Yang-Jin Kim, Chung Mo Nam, Youn Nam Kim, Eun Hee Choi and Jinheum Kim have a new paper in the Journal of the Korean Statistical Society. This concerns the analysis of tumorigenicity data where a three-state model with states representing tumour-free, with tumour and death is used. The main characteristic of the data is that disease status (presence of tumour) can only be determined at either death or sacrifice - meaning we have data with possible observations: sacrifice without tumour, sacrifice with tumour, death without tumour and death with tumour.
Note that while the time of the tumour is always interval censored, if the mouse dies before sacrifice this death time is taken to be known exactly.

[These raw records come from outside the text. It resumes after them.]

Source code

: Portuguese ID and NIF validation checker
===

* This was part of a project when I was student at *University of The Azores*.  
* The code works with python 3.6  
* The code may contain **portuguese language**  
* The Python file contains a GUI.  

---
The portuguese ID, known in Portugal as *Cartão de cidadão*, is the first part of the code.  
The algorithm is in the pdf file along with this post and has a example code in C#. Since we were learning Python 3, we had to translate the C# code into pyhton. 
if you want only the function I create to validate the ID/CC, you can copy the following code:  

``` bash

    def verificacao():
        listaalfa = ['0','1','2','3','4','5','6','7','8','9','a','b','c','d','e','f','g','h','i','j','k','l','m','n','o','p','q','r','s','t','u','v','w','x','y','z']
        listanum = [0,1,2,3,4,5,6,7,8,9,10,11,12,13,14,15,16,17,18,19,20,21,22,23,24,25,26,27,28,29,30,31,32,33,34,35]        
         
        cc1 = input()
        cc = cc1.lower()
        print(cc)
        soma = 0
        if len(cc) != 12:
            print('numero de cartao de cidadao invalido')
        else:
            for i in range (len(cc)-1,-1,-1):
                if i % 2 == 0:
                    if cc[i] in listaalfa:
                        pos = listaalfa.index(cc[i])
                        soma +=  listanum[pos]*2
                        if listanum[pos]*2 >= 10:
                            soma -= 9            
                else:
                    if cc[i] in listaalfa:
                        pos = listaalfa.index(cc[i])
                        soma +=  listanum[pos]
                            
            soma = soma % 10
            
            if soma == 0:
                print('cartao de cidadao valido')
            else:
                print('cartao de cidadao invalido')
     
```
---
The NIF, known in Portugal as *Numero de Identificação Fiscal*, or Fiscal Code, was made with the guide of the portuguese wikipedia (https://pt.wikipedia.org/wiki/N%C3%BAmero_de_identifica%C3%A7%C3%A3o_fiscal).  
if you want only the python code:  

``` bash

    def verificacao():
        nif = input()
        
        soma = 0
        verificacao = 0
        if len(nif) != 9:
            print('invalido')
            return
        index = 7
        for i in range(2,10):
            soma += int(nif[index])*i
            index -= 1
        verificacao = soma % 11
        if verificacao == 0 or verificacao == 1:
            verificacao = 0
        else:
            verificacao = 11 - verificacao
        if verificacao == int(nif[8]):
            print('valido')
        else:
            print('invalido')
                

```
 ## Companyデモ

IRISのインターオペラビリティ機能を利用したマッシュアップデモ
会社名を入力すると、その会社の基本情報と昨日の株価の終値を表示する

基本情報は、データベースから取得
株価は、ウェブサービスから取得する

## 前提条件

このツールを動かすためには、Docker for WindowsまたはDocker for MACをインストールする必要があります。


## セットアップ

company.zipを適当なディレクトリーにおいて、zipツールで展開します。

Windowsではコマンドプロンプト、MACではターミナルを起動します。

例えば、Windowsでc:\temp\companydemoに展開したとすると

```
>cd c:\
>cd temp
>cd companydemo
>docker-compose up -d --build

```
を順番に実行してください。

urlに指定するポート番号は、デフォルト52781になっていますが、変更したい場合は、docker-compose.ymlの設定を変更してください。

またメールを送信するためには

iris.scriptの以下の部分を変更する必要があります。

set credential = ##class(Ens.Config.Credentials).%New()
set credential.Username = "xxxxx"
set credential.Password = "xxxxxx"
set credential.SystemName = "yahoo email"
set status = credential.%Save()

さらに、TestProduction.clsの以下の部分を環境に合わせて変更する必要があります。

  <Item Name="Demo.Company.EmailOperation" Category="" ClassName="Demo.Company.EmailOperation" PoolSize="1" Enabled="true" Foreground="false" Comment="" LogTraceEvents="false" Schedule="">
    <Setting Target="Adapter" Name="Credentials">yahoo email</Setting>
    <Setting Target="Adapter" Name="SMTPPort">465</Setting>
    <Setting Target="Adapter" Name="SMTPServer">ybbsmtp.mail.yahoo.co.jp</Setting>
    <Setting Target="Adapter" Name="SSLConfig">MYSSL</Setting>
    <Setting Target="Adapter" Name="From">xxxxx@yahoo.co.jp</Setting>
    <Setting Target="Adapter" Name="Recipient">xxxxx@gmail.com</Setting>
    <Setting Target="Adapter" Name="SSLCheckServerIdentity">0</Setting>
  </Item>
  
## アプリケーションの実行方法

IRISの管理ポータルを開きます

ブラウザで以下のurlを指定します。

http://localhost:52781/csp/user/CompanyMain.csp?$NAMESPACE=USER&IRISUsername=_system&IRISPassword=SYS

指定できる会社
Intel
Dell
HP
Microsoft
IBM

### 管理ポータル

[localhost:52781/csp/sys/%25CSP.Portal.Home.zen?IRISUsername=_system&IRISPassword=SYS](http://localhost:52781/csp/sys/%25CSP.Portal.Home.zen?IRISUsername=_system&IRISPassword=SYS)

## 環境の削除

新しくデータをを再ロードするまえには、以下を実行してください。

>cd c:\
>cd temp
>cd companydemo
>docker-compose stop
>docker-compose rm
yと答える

Kim et al extend the model proposed by Lindsey and Ryan (1993, Applied Statistics) by allowing a shared-frailty term that affects both tumour onset rate and the hazard of death given the presence of a tumour. Like Lindsey and Ryan, piecewise constant intensities are used to model the baseline intensities, with a Cox proportional hazards model for the effect of covariates. The same baseline hazard is used for pre- and post-tumour hazard of death, with the presence of tumour changing the effect of covariates. For some reason the introduction talks about n^{1/3} convergence rates of the non-parametric survival distribution for current status data. This doesn't seem relevant here given that the piecewise constant intensities model is parametric.
An EM algorithm is used to maximize the likelihood. Gauss-Hermite quadrature is required to perform the M-step due to the presence of the frailty terms. The authors appear to be basing standard error estimates on the complete data (rather than observed data) likelihood.
The new model is applied to the same data as used in Lindsey and Ryan. In addition, in a simulation it is shown that there is some reduction in bias compared to Lindsey and Ryan's method is the proposed model is correctly specified.